» About this exercise: In the listing below, find every line with the string "from" and pull it out.

» Data for the task:
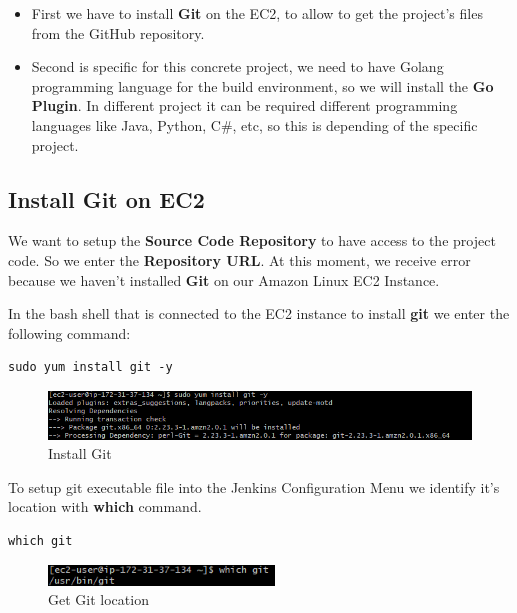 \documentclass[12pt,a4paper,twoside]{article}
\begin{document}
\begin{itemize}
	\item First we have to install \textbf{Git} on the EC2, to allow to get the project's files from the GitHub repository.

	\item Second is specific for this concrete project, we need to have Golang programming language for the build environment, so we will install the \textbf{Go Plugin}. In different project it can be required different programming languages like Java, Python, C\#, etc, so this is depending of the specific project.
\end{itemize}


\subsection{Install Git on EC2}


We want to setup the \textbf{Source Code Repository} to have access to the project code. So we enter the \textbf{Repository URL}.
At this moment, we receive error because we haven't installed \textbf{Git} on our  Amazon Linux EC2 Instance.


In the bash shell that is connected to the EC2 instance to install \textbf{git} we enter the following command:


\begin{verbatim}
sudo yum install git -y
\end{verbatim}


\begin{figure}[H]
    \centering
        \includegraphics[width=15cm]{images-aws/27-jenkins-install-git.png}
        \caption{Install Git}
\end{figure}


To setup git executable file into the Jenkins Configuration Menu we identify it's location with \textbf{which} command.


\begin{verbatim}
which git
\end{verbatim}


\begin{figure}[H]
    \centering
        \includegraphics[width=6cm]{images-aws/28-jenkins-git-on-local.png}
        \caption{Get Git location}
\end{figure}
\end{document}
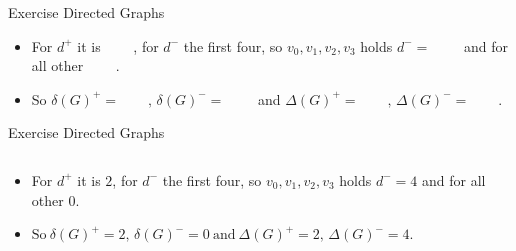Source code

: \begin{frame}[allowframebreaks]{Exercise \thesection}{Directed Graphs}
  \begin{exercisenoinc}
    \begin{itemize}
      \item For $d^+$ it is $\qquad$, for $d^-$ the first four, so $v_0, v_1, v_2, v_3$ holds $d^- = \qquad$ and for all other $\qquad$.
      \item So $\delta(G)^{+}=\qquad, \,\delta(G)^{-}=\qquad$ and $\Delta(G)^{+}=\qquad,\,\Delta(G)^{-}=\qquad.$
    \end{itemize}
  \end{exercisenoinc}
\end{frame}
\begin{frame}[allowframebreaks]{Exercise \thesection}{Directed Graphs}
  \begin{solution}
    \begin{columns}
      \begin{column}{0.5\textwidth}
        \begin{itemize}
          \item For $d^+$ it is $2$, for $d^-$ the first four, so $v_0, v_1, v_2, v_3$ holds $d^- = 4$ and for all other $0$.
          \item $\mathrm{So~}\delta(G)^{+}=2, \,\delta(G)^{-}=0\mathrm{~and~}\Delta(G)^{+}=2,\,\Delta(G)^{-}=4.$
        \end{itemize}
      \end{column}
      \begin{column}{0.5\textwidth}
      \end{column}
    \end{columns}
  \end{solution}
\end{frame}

* * *

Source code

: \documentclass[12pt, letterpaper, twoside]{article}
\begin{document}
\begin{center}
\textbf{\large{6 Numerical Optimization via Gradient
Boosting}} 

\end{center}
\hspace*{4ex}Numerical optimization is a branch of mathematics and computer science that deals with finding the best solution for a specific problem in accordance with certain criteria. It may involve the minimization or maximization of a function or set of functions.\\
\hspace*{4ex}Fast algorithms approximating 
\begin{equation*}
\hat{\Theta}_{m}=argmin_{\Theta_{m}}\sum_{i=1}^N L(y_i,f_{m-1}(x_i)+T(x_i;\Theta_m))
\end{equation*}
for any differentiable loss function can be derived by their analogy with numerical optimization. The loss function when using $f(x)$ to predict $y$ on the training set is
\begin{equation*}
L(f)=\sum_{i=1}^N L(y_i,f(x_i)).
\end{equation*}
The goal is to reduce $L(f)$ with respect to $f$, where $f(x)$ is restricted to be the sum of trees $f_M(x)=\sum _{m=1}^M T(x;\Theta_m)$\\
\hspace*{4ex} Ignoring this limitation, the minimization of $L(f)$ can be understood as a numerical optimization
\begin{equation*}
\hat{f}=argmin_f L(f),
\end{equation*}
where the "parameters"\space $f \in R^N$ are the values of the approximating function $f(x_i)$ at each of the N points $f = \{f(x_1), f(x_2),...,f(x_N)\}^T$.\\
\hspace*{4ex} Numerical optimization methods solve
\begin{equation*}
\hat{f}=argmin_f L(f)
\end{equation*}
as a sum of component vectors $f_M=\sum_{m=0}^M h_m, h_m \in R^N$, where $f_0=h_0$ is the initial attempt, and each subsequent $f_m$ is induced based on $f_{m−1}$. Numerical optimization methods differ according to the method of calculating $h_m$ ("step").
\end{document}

* * *

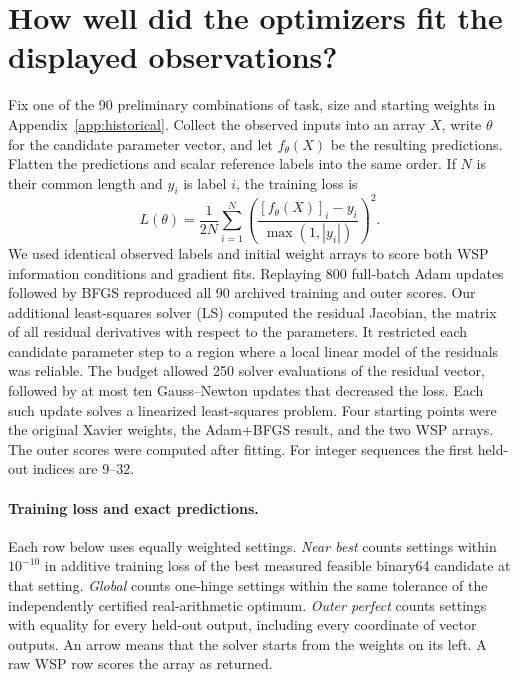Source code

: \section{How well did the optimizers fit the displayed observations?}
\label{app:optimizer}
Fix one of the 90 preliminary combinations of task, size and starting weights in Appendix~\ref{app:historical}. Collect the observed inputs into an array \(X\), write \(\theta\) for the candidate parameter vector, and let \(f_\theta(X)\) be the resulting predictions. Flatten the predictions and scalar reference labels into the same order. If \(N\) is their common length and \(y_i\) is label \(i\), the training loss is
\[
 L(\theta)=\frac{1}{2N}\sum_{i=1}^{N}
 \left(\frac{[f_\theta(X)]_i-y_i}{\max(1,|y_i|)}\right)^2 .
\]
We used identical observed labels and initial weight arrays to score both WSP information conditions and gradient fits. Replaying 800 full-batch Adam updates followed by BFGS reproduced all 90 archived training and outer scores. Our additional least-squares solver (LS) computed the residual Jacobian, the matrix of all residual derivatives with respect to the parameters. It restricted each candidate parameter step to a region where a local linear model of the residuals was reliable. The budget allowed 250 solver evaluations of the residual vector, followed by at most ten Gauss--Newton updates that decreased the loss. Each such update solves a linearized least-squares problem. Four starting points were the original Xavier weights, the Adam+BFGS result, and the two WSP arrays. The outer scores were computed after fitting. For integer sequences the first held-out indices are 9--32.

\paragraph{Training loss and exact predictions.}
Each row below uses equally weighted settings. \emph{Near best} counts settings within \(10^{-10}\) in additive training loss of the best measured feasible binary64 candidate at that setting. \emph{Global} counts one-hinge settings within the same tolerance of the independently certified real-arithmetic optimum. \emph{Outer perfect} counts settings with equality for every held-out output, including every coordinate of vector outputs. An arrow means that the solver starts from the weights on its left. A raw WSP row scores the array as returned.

» Exercise response:
	\item First we have to install \textbf{Git} on the EC2, to allow to get the project's files from the GitHub repository.
Each row below uses equally weighted settings. \emph{Near best} counts settings within \(10^{-10}\) in additive training loss of the best measured feasible binary64 candidate at that setting. \emph{Global} counts one-hinge settings within the same tolerance of the independently certified real-arithmetic optimum. \emph{Outer perfect} counts settings with equality for every held-out output, including every coordinate of vector outputs. An arrow means that the solver starts from the weights on its left. A raw WSP row scores the array as returned.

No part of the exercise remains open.